What does your work at the DGGC consist of?
From my time in the Civil Guard, I can say that it was as intense as it was interesting. My job consisted of translating and doing consecutive interpretations in meetings with members of Security Forces, judges, researchers, scientists… from countries like France, Morocco, Algeria, Tunisia, Lebanon, Mauritania, Switzerland. Sometimes he traveled with letters rogatory to France, Luxembourg and Switzerland.
I worked and studied a lot. The vocabulary used, both in translations and interpretations, was very extensive, very varied and very technical given the large number of services that existed in the General Directorate: Judicial Police (criminalistics, ballistics, DNA laboratory, acoustics, explosives… .), Seprona, Information, Traffic, Maritime Service… etc. And furthermore, since there were few translators, we also translated for the National Court.
I have great admiration for the Civil Guard, its professionalism and the high level of training that I found.
One stage ends and another begins at Barajas Airport. How and why does it land there?
After so many years, I felt that I needed a change and I asked for a position at the airport police station, where there was a position for a French translator-interpreter. And here I also feel very comfortable.
What role does it currently perform?
My job now is completely different from before. Mainly, I work as a French interpreter with the Border Police in non-admission procedures for people who intend to enter Spain, and are not allowed, either due to irregularities in their documentation or because they do not meet the requirements required by law to enter. in Europe. They come from African countries where French is an official language, such as the Democratic Republic of the Congo, Republic of the Congo, Cameroon, Ivory Coast, Senegal, Central African Republic, etc.

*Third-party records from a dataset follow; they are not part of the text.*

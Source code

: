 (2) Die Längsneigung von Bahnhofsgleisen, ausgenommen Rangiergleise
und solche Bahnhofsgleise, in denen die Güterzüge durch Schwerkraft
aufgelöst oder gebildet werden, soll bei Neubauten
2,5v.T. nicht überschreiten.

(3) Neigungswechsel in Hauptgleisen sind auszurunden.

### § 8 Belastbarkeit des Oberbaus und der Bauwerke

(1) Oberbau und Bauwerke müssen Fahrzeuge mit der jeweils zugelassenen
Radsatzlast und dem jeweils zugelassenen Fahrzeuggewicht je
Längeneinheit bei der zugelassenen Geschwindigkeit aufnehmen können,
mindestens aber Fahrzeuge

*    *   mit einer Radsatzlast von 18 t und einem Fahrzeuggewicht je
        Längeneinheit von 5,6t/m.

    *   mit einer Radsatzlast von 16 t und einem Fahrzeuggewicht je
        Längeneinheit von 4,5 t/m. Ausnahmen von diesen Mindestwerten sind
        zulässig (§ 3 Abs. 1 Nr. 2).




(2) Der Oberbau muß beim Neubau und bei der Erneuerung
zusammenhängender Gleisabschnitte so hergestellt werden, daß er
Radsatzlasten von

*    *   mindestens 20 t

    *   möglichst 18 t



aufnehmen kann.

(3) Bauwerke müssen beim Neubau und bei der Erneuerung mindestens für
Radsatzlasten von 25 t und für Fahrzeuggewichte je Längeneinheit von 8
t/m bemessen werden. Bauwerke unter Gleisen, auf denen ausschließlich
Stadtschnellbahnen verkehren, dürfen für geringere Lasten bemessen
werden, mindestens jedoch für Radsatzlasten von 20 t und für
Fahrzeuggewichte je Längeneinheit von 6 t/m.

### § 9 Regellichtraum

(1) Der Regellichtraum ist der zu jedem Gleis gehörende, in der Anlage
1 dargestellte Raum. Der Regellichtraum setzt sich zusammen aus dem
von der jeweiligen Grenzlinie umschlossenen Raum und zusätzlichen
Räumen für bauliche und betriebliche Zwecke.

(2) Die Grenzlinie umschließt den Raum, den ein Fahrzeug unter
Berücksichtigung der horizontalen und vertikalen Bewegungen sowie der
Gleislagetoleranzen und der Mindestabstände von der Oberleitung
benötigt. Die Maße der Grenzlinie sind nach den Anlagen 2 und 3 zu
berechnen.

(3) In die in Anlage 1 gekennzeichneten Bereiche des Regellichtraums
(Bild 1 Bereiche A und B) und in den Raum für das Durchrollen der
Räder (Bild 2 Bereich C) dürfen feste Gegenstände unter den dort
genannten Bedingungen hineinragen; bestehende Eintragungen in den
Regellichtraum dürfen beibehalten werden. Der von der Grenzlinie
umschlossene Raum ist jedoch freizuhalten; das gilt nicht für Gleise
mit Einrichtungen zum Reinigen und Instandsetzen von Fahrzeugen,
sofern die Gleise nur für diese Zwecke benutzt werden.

I also perform interpretations in interviews with asylum or international protection seekers from the countries I have just named. Most of the time they are very tough interviews, of people who suffer enormously and who have fled their country, even leaving their children, because their lives are in danger.
In your professional stages you will have experienced situations or anecdotes worth telling. Can you tell us some?

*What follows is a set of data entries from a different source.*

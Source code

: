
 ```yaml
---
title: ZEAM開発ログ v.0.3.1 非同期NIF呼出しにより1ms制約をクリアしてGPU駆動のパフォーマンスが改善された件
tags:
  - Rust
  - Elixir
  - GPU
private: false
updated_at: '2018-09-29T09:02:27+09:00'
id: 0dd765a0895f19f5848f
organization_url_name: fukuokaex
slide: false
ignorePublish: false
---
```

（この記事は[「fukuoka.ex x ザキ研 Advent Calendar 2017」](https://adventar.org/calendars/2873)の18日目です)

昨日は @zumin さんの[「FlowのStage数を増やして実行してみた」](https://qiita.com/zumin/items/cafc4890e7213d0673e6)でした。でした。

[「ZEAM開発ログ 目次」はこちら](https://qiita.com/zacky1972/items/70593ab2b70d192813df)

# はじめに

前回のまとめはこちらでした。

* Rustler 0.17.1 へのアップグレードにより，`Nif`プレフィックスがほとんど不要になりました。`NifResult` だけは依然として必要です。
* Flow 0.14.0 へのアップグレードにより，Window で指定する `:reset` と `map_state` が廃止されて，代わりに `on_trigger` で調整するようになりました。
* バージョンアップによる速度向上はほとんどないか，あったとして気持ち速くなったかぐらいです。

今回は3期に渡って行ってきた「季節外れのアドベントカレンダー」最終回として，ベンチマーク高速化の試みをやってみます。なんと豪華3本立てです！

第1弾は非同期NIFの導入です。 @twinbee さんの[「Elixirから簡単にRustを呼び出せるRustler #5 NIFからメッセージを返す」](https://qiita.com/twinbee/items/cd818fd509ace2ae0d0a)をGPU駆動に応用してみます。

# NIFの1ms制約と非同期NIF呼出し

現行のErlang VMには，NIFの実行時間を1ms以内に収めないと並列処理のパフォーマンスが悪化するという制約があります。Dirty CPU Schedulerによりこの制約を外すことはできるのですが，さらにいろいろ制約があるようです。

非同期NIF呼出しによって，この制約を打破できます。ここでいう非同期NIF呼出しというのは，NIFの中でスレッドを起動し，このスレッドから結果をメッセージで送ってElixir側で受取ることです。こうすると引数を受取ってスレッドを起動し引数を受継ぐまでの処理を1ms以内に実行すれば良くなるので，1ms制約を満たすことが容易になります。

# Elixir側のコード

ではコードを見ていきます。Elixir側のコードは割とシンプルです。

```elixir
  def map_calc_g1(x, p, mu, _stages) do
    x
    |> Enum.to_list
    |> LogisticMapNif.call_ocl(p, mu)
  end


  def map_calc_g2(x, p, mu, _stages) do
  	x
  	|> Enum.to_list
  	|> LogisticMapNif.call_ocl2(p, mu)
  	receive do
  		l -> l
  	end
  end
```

Well, one of the most curious has had nothing to do with my profession. One night I was walking with a friend along one of the streets in the center of Madrid when a man, upon leaving the historic Mindanao hotel, stomped on me. As he turned to apologize to me, I realized that his face looked very familiar to me. It was Gabriel García Márquez who was dating his wife. After a kind and polite exchange of words, he invited me to enter the hotel since it was cold outside. There we were chatting for more than an hour – at that time I knew by heart the first pages of ‘Chronicle of a Death Foretold’ -. I thought the chance meeting was fantastic, like his books.
What relationship have you maintained and maintain with La Zarza?
I come more and more frequently. Despite not having normally resided here, since I was young I have had my family in La Zarza. I hope and want to return when I retire.
What memories do you have of your childhood and adolescence in our town?
I have some very beautiful and fond memories. I liked to go as a child with my grandfather to the park bar and later, as a teenager, to the terrace. That music, that atmosphere was unique.
I also remember the two cinemas with great affection. Western films at Fernando Galán’s cinema or the summer sessions at the Terraza cinema. In Madrid I was a neighbor of José Luis López Vázquez and, sometimes, I had coffee with him. I told him that I saw it in the cinemas in my town. It seemed incredible and magical to talk to him when I had recently been watching some of his films in La Zarza.